The Case Against Commercial Watering Timers

Let's be honest about what you actually get when you spend a fortune on a garden watering timer.

The menu

A masterpiece of UX anti-design. Want to set a watering interval? That's a long press, then two short presses, then hold until the second digit blinks, then rotate through values using the same button that also controls the AM/PM setting and the language and the secret self-destruct sequence. The instructions reassure you: "See Fig. 3." Fig. 3 is a drawing of a tap.

The batteries

 Always dead. Not a little dead but cosmically, irreversibly dead. You put in fresh AAs in March. By April they are powder. The timer has been sitting in the sun running a clock at full brightness. 

The plastic

Does not survive one Dutch winter. The UV-stabilised ABS housing cracks along its mould seams with the enthusiasm of a Kit Kat bar. By March it's held together with electrical tape and optimism. After the winter there are more cracks than a dry lake bed.

The repairability 

Ha. The PCB is a single proprietary blob with no markings, running firmware you can't read, on a chip you can't replace. When it dies — and it will die — you throw it in the bin and buy another one. The manufacturer is counting on this. It's the business model.
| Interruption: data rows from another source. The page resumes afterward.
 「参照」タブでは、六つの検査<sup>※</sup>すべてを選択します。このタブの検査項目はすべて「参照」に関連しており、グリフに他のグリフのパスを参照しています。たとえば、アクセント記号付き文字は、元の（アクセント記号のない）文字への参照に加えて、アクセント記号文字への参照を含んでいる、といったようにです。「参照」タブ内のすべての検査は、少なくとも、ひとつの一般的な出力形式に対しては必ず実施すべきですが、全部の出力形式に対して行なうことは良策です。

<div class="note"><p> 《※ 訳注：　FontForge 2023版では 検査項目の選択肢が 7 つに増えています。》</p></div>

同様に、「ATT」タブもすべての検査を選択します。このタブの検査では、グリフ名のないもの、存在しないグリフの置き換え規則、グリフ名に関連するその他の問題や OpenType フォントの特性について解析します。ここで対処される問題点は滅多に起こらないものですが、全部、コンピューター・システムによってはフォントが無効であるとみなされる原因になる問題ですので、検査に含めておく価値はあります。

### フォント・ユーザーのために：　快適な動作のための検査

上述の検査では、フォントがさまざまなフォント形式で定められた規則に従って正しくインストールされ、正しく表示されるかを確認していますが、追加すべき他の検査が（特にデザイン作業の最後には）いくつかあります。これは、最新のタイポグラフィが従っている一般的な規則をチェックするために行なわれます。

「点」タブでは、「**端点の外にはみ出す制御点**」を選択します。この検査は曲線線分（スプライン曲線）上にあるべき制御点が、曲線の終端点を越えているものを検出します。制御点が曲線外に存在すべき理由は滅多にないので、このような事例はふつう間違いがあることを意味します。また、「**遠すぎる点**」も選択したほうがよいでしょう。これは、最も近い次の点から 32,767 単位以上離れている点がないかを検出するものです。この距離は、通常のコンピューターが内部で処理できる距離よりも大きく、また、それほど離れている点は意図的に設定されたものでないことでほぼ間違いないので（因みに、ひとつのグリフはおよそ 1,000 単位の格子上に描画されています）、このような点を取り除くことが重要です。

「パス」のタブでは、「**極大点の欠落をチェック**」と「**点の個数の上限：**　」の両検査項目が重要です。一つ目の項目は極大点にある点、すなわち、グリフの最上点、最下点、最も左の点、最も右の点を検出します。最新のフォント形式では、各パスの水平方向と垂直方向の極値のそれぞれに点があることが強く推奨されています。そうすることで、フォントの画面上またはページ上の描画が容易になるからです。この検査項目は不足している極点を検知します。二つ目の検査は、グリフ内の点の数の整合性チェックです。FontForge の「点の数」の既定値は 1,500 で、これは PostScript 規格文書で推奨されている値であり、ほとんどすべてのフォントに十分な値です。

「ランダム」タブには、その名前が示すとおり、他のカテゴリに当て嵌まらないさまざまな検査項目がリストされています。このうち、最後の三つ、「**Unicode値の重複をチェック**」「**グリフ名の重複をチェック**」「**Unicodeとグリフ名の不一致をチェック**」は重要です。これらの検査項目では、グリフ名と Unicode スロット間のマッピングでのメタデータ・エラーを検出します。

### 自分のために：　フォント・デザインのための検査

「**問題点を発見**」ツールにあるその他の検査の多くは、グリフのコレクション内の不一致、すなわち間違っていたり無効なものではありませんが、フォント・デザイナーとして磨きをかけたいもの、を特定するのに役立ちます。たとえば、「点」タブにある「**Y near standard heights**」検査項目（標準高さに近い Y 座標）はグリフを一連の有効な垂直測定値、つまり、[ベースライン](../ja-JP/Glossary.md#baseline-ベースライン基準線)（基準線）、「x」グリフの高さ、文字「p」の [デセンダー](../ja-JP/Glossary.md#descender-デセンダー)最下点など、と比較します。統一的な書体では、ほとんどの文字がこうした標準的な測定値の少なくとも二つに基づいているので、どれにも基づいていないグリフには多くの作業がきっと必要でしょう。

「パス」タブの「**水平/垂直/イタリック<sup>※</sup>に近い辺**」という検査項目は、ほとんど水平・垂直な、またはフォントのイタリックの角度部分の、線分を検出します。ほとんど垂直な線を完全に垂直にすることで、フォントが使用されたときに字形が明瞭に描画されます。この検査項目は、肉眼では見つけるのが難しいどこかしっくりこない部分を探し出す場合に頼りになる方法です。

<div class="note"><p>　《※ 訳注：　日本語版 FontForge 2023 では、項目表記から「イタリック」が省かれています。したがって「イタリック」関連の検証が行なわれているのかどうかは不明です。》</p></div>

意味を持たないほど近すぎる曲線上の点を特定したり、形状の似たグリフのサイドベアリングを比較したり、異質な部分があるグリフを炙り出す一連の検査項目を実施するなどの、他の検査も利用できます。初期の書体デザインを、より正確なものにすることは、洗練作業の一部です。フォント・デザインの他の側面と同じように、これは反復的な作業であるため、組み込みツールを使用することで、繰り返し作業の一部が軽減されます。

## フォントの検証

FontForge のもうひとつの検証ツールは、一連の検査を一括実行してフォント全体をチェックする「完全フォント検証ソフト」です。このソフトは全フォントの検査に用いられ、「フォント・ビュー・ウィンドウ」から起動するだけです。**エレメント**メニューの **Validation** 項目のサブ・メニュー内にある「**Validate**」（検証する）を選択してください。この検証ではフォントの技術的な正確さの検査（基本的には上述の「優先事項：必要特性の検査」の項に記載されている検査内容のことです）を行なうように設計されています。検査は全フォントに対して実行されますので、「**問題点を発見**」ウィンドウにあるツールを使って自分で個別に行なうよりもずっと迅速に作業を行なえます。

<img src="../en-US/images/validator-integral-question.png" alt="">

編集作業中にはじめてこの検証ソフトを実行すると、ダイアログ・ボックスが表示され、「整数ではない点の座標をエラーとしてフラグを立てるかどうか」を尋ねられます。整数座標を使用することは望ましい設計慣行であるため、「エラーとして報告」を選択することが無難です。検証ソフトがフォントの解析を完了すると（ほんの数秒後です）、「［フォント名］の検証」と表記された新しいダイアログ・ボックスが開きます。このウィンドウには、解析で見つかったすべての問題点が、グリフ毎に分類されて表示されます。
After the third one, I gave up. I didn't buy a fourth; I built my own instead.

The Irrigation timer

The Hardware

  • Arduino Nano
  • TM1637 4-digit 7-segment display
  • 12V solenoid watering valve + flyback diode (do not skip the flyback diode)
  • Waterproof LDR in a voltage divider
  • Push button and toggle switch
  • Three LED signal lamps.
  • Capacitive soil moisture sensor
  • ACS712 current sensor on the valve line
  • 5-position rotary switch for interval/duration selection
  • Plywood + ABS enclosure
  • Brass fittings

The enclosure is not 3D-printed. It will not crack. It will not fade. It will stay watertight

The Software

Written for the Arduino Nano in C++. The code is heavily commented in English, uses `#define` for everything tunable, and is structured into small, readable functions. 

Features:

  • Non-blocking green LED flash sequence indicates stored watering duration
  • Green LED suppressed at night to avoid light pollution (yes, really)
  • LDR-based four-state day cycle: Evening → Night → Morning → Daytime
  • All settings stored in EEPROM; survive power loss
  • Soil sensor calibrated to actual wet/dry values, not optimistic factory guesses
  • Watchdog timer on 8-second timeout when the new bootloader is detected
  • Display in English or Dutch (it's a Dutch garden)

Settings are adjusted via two buttons inside the box: scroll through items, long press to edit, long press to save. That's it. You will not need the manual.